In this paper, we describe a software-controlled approach for adaptively minimizing energy in embedded systems for real-time multimedia processing. Energy is optimized by clock speed setting: the software controller dynamically adjusts processor clock speed to the frame rate requirements of the incoming multimedia stream. The speed-setting policy is based on a system model that correlates clock speed with best-case, average-case and worst-case sustainable frame rate, accounting for data-dependency in multimedia streams. Experiments on an MP3 decoding application show that computational energy can be drastically reduced with respect to fixed-frequency operation.

## 1. INTRODUCTION

One of the most critical constraints on portable embedded systems is power consumption, that is directly linked to battery size, weight and lifetime, and impacts system cost and reliability. In the design of embedded systems, a microprocessor-based architecture is often a forced choice because of its flexibility and fast time-to-market. In these architectures, the CPU must handle a large fraction of the computational load imposed by applications and it is a major contributor to the power budget. In general, CPU energy consumption depends on the type of workload imposed by applications. We focus on ultra-portable embedded devices targeted to streaming multimedia applications, such as audio and video decoding.

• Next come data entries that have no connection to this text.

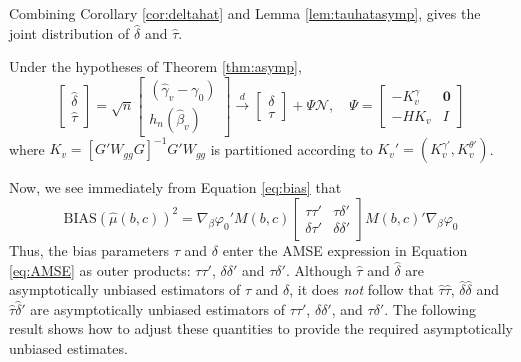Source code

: Combining Corollary \ref{cor:deltahat} and Lemma \ref{lem:tauhatasymp}, gives the joint distribution of $\widehat{\delta}$ and $\widehat{\tau}$.

\begin{thm}
\label{thm:jointbias}
Under the hypotheses of Theorem \ref{thm:asymp},
	\[\left[\begin{array}{c}\widehat{\delta}\\ \widehat{\tau}\end{array}\right] = \sqrt{n}\left[\begin{array}{c}\left(\widehat{\gamma}_v-\gamma_0\right)\\h_n(\widehat{\beta}_v)\end{array}\right]
  \overset{d}{\rightarrow} \left[\begin{array}{c}\delta\\ \tau\end{array} \right] +\Psi \mathscr{N}, \quad
  \Psi = \left[\begin{array}{cc} -K_{v}^\gamma&\mathbf{0} \\ -HK_v&I\end{array}\right]
\]
	where $K_v = \left[G'W_{gg}G\right]^{-1}G'W_{gg}$  is partitioned according to $K_v' = (K_v^{\gamma '}, K_v^{\theta '})$.
\end{thm}
Now, we see immediately from Equation \ref{eq:bias} that
$$\mbox{BIAS}\left(\widehat{\mu}\left(b,c\right)\right)^2 = \nabla_\beta \varphi_0' M(b,c) \left[\begin{array}{cc}  \tau \tau'& \tau \delta'\\ \delta \tau'& \delta \delta'\end{array}\right] M(b,c)' \nabla_\beta \varphi_0$$
Thus, the bias parameters $\tau$ and $\delta$ enter the AMSE expression in Equation \ref{eq:AMSE} as outer products: $\tau\tau'$, $\delta\delta'$ and $\tau\delta'$.
Although $\widehat{\tau}$ and $\widehat{\delta}$ are asymptotically unbiased estimators of $\tau$ and $\delta$, it does \emph{not} follow that $\widehat{\tau}\widehat{\tau}$, $\widehat{\delta}\widehat{\delta}$ and $\widehat{\tau}\widehat{\delta}'$ are  asymptotically unbiased estimators of $\tau\tau'$, $\delta\delta'$, and $\tau\delta'$. 
The following result shows how to adjust these quantities to provide the required asymptotically unbiased estimates. 

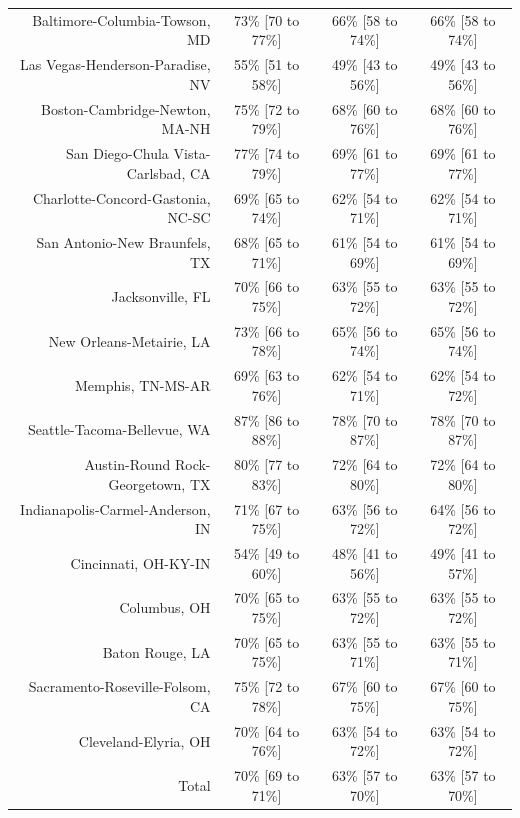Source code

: \documentclass{article}
\begin{document}
\begin{table}[H]
\begin{tabular}{|r|c|c|c|}
		Baltimore-Columbia-Towson, MD & 73\% [70 to 77\%] & 66\% [58 to 74\%] & 66\% [58 to 74\%]\\
		Las Vegas-Henderson-Paradise, NV & 55\% [51 to 58\%] & 49\% [43 to 56\%] & 49\% [43 to 56\%]\\
		Boston-Cambridge-Newton, MA-NH & 75\% [72 to 79\%] & 68\% [60 to 76\%] & 68\% [60 to 76\%]\\
		San Diego-Chula Vista-Carlsbad, CA & 77\% [74 to 79\%] & 69\% [61 to 77\%] & 69\% [61 to 77\%]\\
		Charlotte-Concord-Gastonia, NC-SC & 69\% [65 to 74\%] & 62\% [54 to 71\%] & 62\% [54 to 71\%]\\
		San Antonio-New Braunfels, TX & 68\% [65 to 71\%] & 61\% [54 to 69\%] & 61\% [54 to 69\%]\\
		Jacksonville, FL & 70\% [66 to 75\%] & 63\% [55 to 72\%] & 63\% [55 to 72\%]\\
		New Orleans-Metairie, LA & 73\% [66 to 78\%] & 65\% [56 to 74\%] & 65\% [56 to 74\%]\\
		Memphis, TN-MS-AR & 69\% [63 to 76\%] & 62\% [54 to 71\%] & 62\% [54 to 72\%]\\
		Seattle-Tacoma-Bellevue, WA & 87\% [86 to 88\%] & 78\% [70 to 87\%] & 78\% [70 to 87\%]\\
		Austin-Round Rock-Georgetown, TX & 80\% [77 to 83\%] & 72\% [64 to 80\%] & 72\% [64 to 80\%]\\
		Indianapolis-Carmel-Anderson, IN & 71\% [67 to 75\%] & 63\% [56 to 72\%] & 64\% [56 to 72\%]\\
		Cincinnati, OH-KY-IN & 54\% [49 to 60\%] & 48\% [41 to 56\%] & 49\% [41 to 57\%]\\
		Columbus, OH & 70\% [65 to 75\%] & 63\% [55 to 72\%] & 63\% [55 to 72\%]\\
		Baton Rouge, LA & 70\% [65 to 75\%] & 63\% [55 to 71\%] & 63\% [55 to 71\%]\\
		Sacramento-Roseville-Folsom, CA & 75\% [72 to 78\%] & 67\% [60 to 75\%] & 67\% [60 to 75\%]\\
		Cleveland-Elyria, OH & 70\% [64 to 76\%] & 63\% [54 to 72\%] & 63\% [54 to 72\%]\\
		\hline
		Total & 70\% [69 to 71\%] & 63\% [57 to 70\%] & 63\% [57 to 70\%]\\
		\hline
	\end{tabular}
\end{table}
\end{document}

An algorithm can dynamically reconfigure the system to provide the required services and performance levels in a power-efficient way. Modern hardware components provide a large freedom in dynamically adjusting important power-correlated parameters such as clock frequency and supply voltage allowing quick adaptation also at run time. Hence, it is possible to reduce power consumption by adjusting system speed and supply voltage at the minimum level nec-

essary to match real-time constraints. Algorithmic power optimization is not a new concept. In [5], Chandrakasan et al. explore dynamic voltage setting in DSP with a variable workload. Differently from custom DSP, general purpose SOCs are not targeted to a particular application, then an adaptation is necessary even with a fixed workload, in order to reconfigure the hardware resources in a power-efficient way. The work by Chandrakasan et al. demonstrate the effectiveness of decreasing together speed and voltage with respect to simply shut down the system in idle periods.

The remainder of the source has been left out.